What we have done here is that we are creating a column definition array of hash and assigning it to a instance variable “@coldef_arr” and another variable which holds the query data in the form of a hash “@employee_data” and below we will see how to use this and populate the grid.

Javascript Code at the View End:

<script>

var gridOptions =
{
columnDefs: <%= @coldef_arr.to_json %>,
rowData: <%= @employee_data %>,
rowSelection: 'multiple',
rowHeight: 40,
headerHeight: 50,
suppressRowClickSelection: true,
enableColResize: true,
enableStatusBar: true,
enableRangeSelection: true
};

function manage_header_chekbox(){
if(document.getElementById("aghcb").checked == true){
gridOptions.api.selectAll();
$('#aghcb').attr('checked', true);
}else{
gridOptions.api.deselectAll();
}
}

document.addEventListener('DOMContentLoaded', function(){
var gridDiv = document.querySelector('#employee_grid');
new agGrid.Grid(gridDiv, gridOptions);
});

</script>

This above code is written in view end only and is executed when the page loads.
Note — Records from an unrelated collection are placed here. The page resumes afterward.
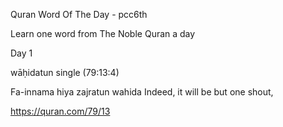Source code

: Quran Word Of The Day - pcc6th

Learn one word from The Noble Quran a day

Day 1 

wāḥidatun	  single
(79:13:4)

Fa-innama hiya zajratun wahida 
Indeed, it will be but one shout,

https://quran.com/79/13
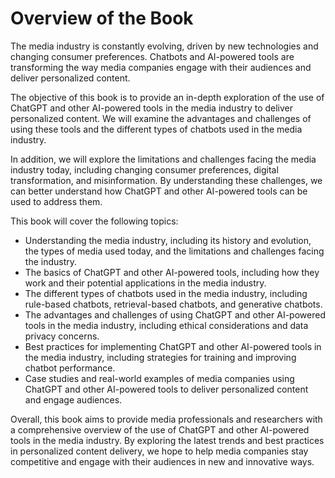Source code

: Overview of the Book
==================================

The media industry is constantly evolving, driven by new technologies and changing consumer preferences. Chatbots and AI-powered tools are transforming the way media companies engage with their audiences and deliver personalized content.

The objective of this book is to provide an in-depth exploration of the use of ChatGPT and other AI-powered tools in the media industry to deliver personalized content. We will examine the advantages and challenges of using these tools and the different types of chatbots used in the media industry.

In addition, we will explore the limitations and challenges facing the media industry today, including changing consumer preferences, digital transformation, and misinformation. By understanding these challenges, we can better understand how ChatGPT and other AI-powered tools can be used to address them.

This book will cover the following topics:

* Understanding the media industry, including its history and evolution, the types of media used today, and the limitations and challenges facing the industry.
* The basics of ChatGPT and other AI-powered tools, including how they work and their potential applications in the media industry.
* The different types of chatbots used in the media industry, including rule-based chatbots, retrieval-based chatbots, and generative chatbots.
* The advantages and challenges of using ChatGPT and other AI-powered tools in the media industry, including ethical considerations and data privacy concerns.
* Best practices for implementing ChatGPT and other AI-powered tools in the media industry, including strategies for training and improving chatbot performance.
* Case studies and real-world examples of media companies using ChatGPT and other AI-powered tools to deliver personalized content and engage audiences.

Overall, this book aims to provide media professionals and researchers with a comprehensive overview of the use of ChatGPT and other AI-powered tools in the media industry. By exploring the latest trends and best practices in personalized content delivery, we hope to help media companies stay competitive and engage with their audiences in new and innovative ways.
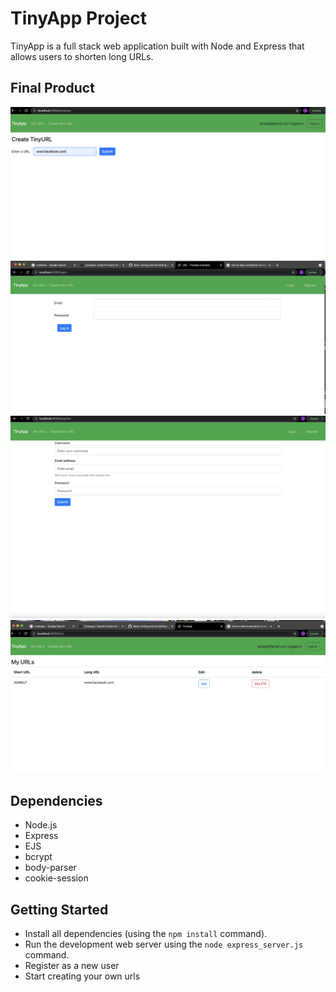# TinyApp Project

TinyApp is a full stack web application built with Node and Express that allows users to shorten long URLs.

## Final Product



!["url create page"](./images/createurlpage.png)
!["Login page"](./images/loginpage.png)
!["Register Page"](./images/register.png)
!["Urls page"](./images/urlspage.png)

## Dependencies

- Node.js
- Express
- EJS
- bcrypt
- body-parser
- cookie-session

## Getting Started

- Install all dependencies (using the `npm install` command).
- Run the development web server using the `node express_server.js` command.
- Register as a new user
- Start creating your own urls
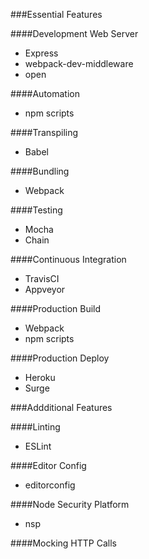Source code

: ###Essential Features 

####Development Web Server
- Express  
- webpack-dev-middleware  
- open

####Automation 
- npm scripts   

####Transpiling 
- Babel  

####Bundling 
- Webpack  

####Testing 
- Mocha  
- Chain  

####Continuous Integration 
- TravisCI  
- Appveyor  

####Production Build 
- Webpack  
- npm scripts  

####Production Deploy 
- Heroku  
- Surge  

###Addditional Features 

####Linting 
- ESLint  

####Editor Config 
- editorconfig  

####Node Security Platform 
- nsp  

####Mocking HTTP Calls 



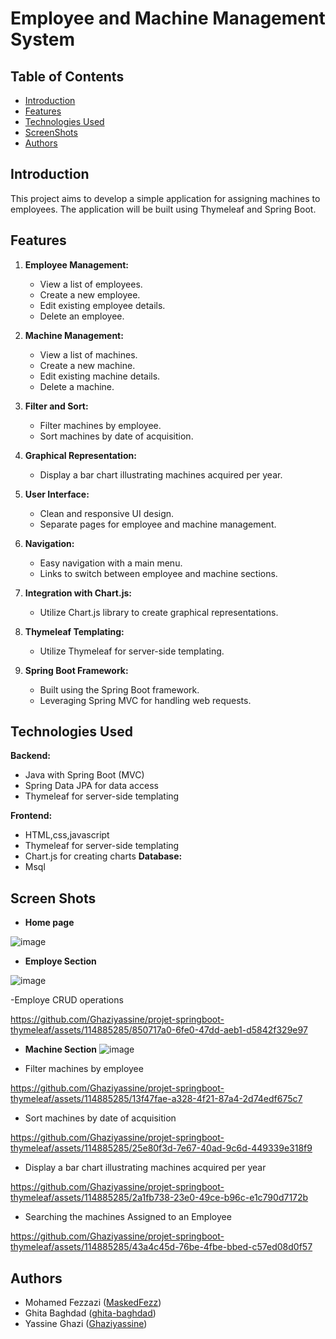 # Employee and Machine Management System
## Table of Contents

- [Introduction](#introduction)
- [Features](#features)
- [Technologies Used](#technologies-used)
- [ScreenShots ](#screen-shots)
- [Authors](#authors)
  

## Introduction

This project aims to develop a simple application for assigning machines to employees. The application will be built using Thymeleaf and Spring Boot.

## Features

1. **Employee Management:**
    - View a list of employees.
    - Create a new employee.
    - Edit existing employee details.
    - Delete an employee.

2. **Machine Management:**
    - View a list of machines.
    - Create a new machine.
    - Edit existing machine details.
    - Delete a machine.

3. **Filter and Sort:**
    - Filter machines by employee.
    - Sort machines by date of acquisition.

4. **Graphical Representation:**
    - Display a bar chart illustrating machines acquired per year.

5. **User Interface:**
    - Clean and responsive UI design.
    - Separate pages for employee and machine management.

6. **Navigation:**
    - Easy navigation with a main menu.
    - Links to switch between employee and machine sections.

7. **Integration with Chart.js:**
    - Utilize Chart.js library to create graphical representations.
    

8. **Thymeleaf Templating:**
    - Utilize Thymeleaf for server-side templating.

9. **Spring Boot Framework:**
    - Built using the Spring Boot framework.
    - Leveraging Spring MVC for handling web requests.



## Technologies Used

**Backend:**

- Java with Spring Boot (MVC)
- Spring Data JPA for data access
- Thymeleaf for server-side templating

**Frontend:**

- HTML,css,javascript
- Thymeleaf for server-side templating
- Chart.js for creating charts
**Database:**
- Msql




## Screen Shots 
- **Home page**

![image](https://github.com/Ghaziyassine/projet-springboot-thymeleaf/assets/114885285/7b3663d0-2696-4641-a3a2-7f7a43e75f92)

- **Employe Section**

![image](https://github.com/Ghaziyassine/projet-springboot-thymeleaf/assets/114885285/7fbb8918-8f82-4665-beeb-31c83cd61e4d)

-Employe CRUD operations

https://github.com/Ghaziyassine/projet-springboot-thymeleaf/assets/114885285/850717a0-6fe0-47dd-aeb1-d5842f329e97

- **Machine Section**
![image](https://github.com/Ghaziyassine/projet-springboot-thymeleaf/assets/114885285/467ff08c-2159-443a-aacb-ebdbe48ce380)


-  Filter machines by employee


https://github.com/Ghaziyassine/projet-springboot-thymeleaf/assets/114885285/13f47fae-a328-4f21-87a4-2d74edf675c7

- Sort machines by date of acquisition
  


https://github.com/Ghaziyassine/projet-springboot-thymeleaf/assets/114885285/25e80f3d-7e67-40ad-9c6d-449339e318f9

 - Display a bar chart illustrating machines acquired per year



https://github.com/Ghaziyassine/projet-springboot-thymeleaf/assets/114885285/2a1fb738-23e0-49ce-b96c-e1c790d7172b


- Searching the machines Assigned to an Employee


https://github.com/Ghaziyassine/projet-springboot-thymeleaf/assets/114885285/43a4c45d-76be-4fbe-bbed-c57ed08d0f57




## Authors

- Mohamed Fezzazi ([MaskedFezz](https://github.com/MaskedFezz))
- Ghita Baghdad ([ghita-baghdad](https://github.com/ghita-baghdad))
- Yassine Ghazi ([Ghaziyassine](https://github.com/Ghaziyassine))
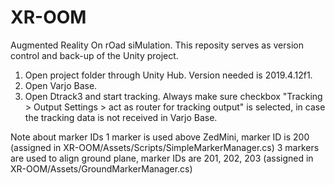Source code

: # XR-OOM
Augmented Reality On rOad siMulation. This reposity serves as version control and back-up of the Unity project.

1. Open project folder through Unity Hub. Version needed is 2019.4.12f1.
2. Open Varjo Base.
3. Open Dtrack3 and start tracking. Always make sure checkbox "Tracking > Output Settings > act as router for tracking output" is selected, in case the tracking data is not received in Varjo Base.

Note about marker IDs
1 marker is used above ZedMini, marker ID is 200 (assigned in XR-OOM/Assets/Scripts/SimpleMarkerManager.cs)
3 markers are used to align ground plane, marker IDs are 201, 202, 203 (assigned in XR-OOM/Assets/GroundMarkerManager.cs)

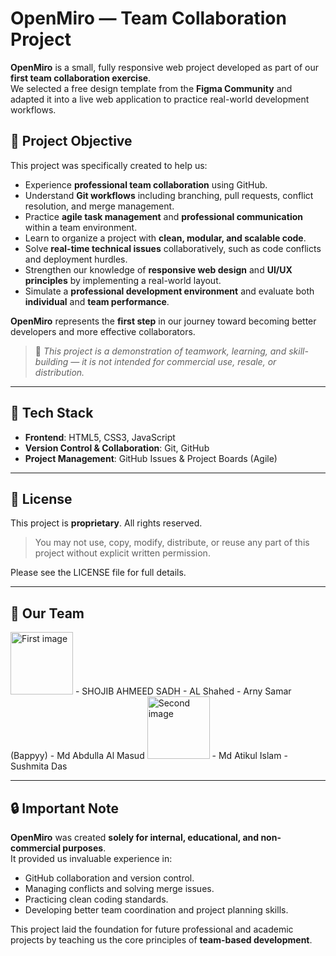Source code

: # OpenMiro — Team Collaboration Project

**OpenMiro** is a small, fully responsive web project developed as part of our **first team collaboration exercise**.  
We selected a free design template from the **Figma Community** and adapted it into a live web application to practice real-world development workflows.

## 🎯 Project Objective

This project was specifically created to help us:

- Experience **professional team collaboration** using GitHub.
- Understand **Git workflows** including branching, pull requests, conflict resolution, and merge management.
- Practice **agile task management** and **professional communication** within a team environment.
- Learn to organize a project with **clean, modular, and scalable code**.
- Solve **real-time technical issues** collaboratively, such as code conflicts and deployment hurdles.
- Strengthen our knowledge of **responsive web design** and **UI/UX principles** by implementing a real-world layout.
- Simulate a **professional development environment** and evaluate both **individual** and **team performance**.

**OpenMiro** represents the **first step** in our journey toward becoming better developers and more effective collaborators.

> 🔔 *This project is a demonstration of teamwork, learning, and skill-building — it is not intended for commercial use, resale, or distribution.*

---

## 📌 Tech Stack

- **Frontend**: HTML5, CSS3, JavaScript
- **Version Control & Collaboration**: Git, GitHub
- **Project Management**: GitHub Issues & Project Boards (Agile)

---

## 🚫 License

This project is **proprietary**. All rights reserved.

> You may not use, copy, modify, distribute, or reuse any part of this project without explicit written permission.

Please see the LICENSE file for full details.

---

## 👥 Our Team

<img src="https://avatars.githubusercontent.com/u/57950204?v=4" alt="First image" width="100"/>
- SHOJIB AHMEED SADH
- AL Shahed
- Arny Samar (Bappyy)
- Md Abdulla Al Masud
<img src="https://avatars.githubusercontent.com/u/76257290?v=4" alt="Second image" width="100"/>
- Md Atikul Islam
- Sushmita Das


---

## 🔒 Important Note

**OpenMiro** was created **solely for internal, educational, and non-commercial purposes**.  
It provided us invaluable experience in:

- GitHub collaboration and version control.
- Managing conflicts and solving merge issues.
- Practicing clean coding standards.
- Developing better team coordination and project planning skills.

This project laid the foundation for future professional and academic projects by teaching us the core principles of **team-based development**.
Ag-Grid takes gridOptions as its configuration hash. We have to just provide it the data in its acceptable format and the rest will be done automatically.

We can see that it takes columnDefs as an array of hash which we made in the controller by specifying the particular setting of individual columns and it takes rowData in the form of hash. Similarly, other config settings can also be given like rowHeight, headerHeight, enableStatusBar, enableRangeSelection and likewise. One thing to clear up is that the settings written in the columnDefs applies to individual columns while setting written in gridOptions applies to all columns by default.

 After executing the above-mentioned code you can see your grid in the web page. So this ends the summary of how to implement AG-grid with Ruby on Rails. For this demo you can visit the following link and get the taste of some robust features of AG- grid
http://demo.blog.mettletech.in/ag_demo.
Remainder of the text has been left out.